Plain-text document sources:

##############################

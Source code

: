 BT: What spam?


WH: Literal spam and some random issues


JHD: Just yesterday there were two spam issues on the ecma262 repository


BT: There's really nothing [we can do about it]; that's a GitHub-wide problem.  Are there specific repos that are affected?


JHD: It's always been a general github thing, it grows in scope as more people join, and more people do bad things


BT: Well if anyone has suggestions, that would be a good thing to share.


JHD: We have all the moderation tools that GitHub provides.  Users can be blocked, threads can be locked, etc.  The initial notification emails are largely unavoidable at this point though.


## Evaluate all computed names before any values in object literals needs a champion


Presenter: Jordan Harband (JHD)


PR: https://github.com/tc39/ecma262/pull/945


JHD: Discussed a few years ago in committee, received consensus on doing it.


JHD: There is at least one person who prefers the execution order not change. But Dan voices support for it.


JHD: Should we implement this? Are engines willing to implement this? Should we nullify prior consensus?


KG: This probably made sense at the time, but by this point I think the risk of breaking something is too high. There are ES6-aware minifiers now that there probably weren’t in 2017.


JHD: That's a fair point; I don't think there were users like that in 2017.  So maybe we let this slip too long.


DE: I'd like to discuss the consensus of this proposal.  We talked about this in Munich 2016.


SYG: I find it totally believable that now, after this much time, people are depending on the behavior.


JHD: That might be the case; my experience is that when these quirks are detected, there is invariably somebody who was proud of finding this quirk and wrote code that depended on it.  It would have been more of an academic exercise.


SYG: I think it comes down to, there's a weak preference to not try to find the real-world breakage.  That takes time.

##############################

WHAT TO WORK ON → Repeat exactly the lines of the data from the first one through the line with "BT: There's really", both of them included.

RESULT OF THIS EXERCISE →
Source code

: BT: What spam?


WH: Literal spam and some random issues


JHD: Just yesterday there were two spam issues on the ecma262 repository


BT: There's really nothing [we can do about it]; that's a GitHub-wide problem.  Are there specific repos that are affected?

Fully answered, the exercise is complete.